Our tour took us through several levels of the library and down through the closed stacks and the underground passage way that library workers used to transport books from one section to another. We saw the old fashioned, and no longer working conveyor belt that the staff used to use to move books as well. Rita confessed that she had actually gotten a tour group locked in an underground passage so she was being extra careful with us. I never really got my bearings in the Bodleian Library because it is so big and the structure is a lot like a maze.
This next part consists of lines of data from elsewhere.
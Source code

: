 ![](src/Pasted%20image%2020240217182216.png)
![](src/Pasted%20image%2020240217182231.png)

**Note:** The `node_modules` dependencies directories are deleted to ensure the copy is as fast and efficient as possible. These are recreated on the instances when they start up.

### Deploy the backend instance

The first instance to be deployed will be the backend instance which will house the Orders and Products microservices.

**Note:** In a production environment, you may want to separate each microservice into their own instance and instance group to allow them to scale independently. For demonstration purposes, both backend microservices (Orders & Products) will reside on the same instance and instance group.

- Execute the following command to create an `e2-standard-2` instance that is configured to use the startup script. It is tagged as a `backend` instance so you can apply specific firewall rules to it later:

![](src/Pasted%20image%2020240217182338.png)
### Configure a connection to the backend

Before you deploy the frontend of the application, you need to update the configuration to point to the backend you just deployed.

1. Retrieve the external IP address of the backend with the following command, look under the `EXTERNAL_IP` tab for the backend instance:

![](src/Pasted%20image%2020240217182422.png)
Thomas Bodley was a fairly resourceful fellow. According to Rita, he would host big, fancy parties and entertain the wealthy people in the area. Apparently, he was schmoozing them in order to get them to agree to donate their collections to the library, after they passed. This seems like a smart way to guarantee the growth of your library's collection. He also mandated that the books be chained to the shelves and put away with the spine facing the wall, and make the patrons pay to use the card catalog. This would ensure that no one was getting their knowledge for free. I believe that the library administration has moved away from these tactics in the past 500 years, but it is interesting to learn the origins of the collection.
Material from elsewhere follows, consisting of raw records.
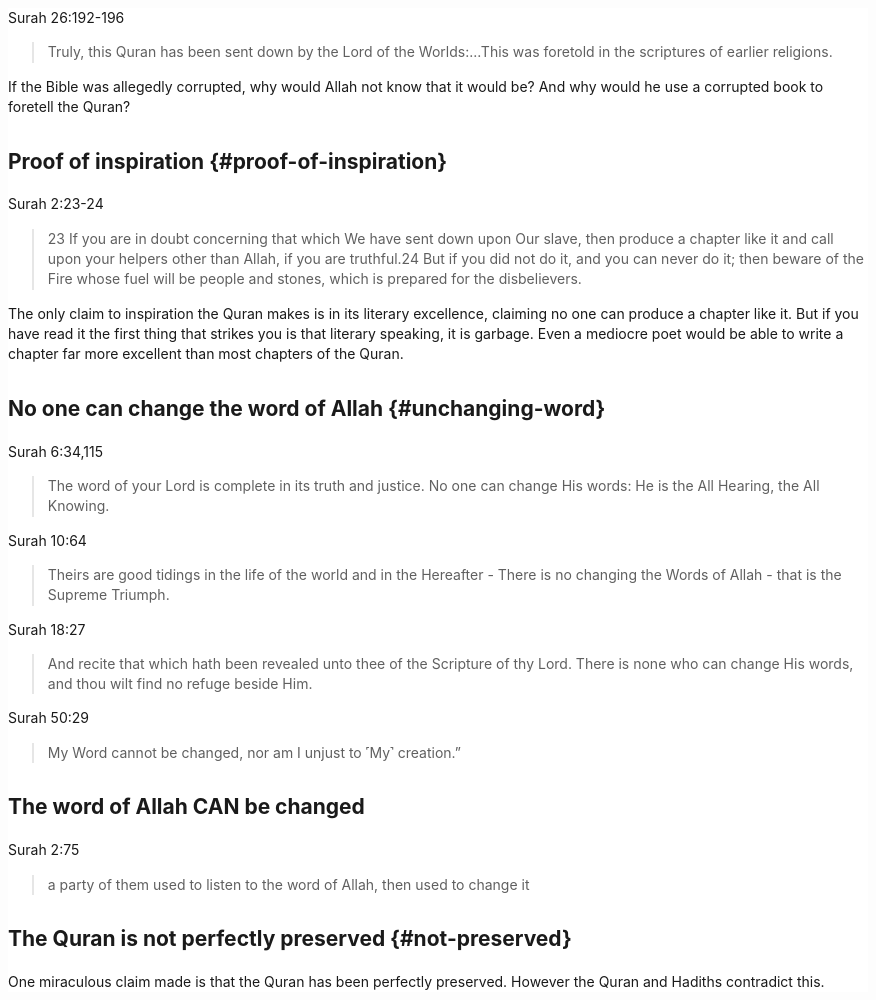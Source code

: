 Surah 26:192-196

> Truly, this Quran has been sent down by the Lord of the Worlds:...This was foretold in the scriptures of earlier religions.

If the Bible was allegedly corrupted, why would Allah not know that it would be? And why would he use a corrupted book to foretell the Quran?

## Proof of inspiration {#proof-of-inspiration}

Surah 2:23-24

> 23 If you are in doubt concerning that which We have sent down upon Our slave, then produce a chapter like it and call upon your helpers other than Allah, if you are truthful.24 But if you did not do it, and you can never do it; then beware of the Fire whose fuel will be people and stones, which is prepared for the disbelievers.

The only claim to inspiration the Quran makes is in its literary excellence, claiming no one can produce a chapter like it. But if you have read it the first thing that strikes you is that literary speaking, it is garbage. Even a mediocre poet would be able to write a chapter far more excellent than most chapters of the Quran.

## No one can change the word of Allah {#unchanging-word}


Surah 6:34,115

> The word of your Lord is complete in its truth and justice. No one can change His words: He is the All Hearing, the All Knowing.

Surah 10:64

> Theirs are good tidings in the life of the world and in the Hereafter - There is no changing the Words of Allah - that is the Supreme Triumph.

Surah 18:27

> And recite that which hath been revealed unto thee of the Scripture of thy Lord. There is none who can change His words, and thou wilt find no refuge beside Him.

Surah 50:29

> My Word cannot be changed, nor am I unjust to ˹My˺ creation.”

## The word of Allah CAN be changed

Surah 2:75

> a party of them used to listen to the word of Allah, then used to change it



## The Quran is not perfectly preserved {#not-preserved}

One miraculous claim made is that the Quran has been perfectly preserved. However the Quran and Hadiths contradict this.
Being on the campus of Oxford University was a pretty humbling experience. As an admissions counselor, I talk about The University of Arizona being the oldest university in the state, founded in 1885, we have nothing on Oxford. I can only imagine the wars, monarchs, and economic hardships that the university has faced throughout its existence. Many say that time is the best test on the quality of various things, if this is the case than Oxford is a force to be reckoned with.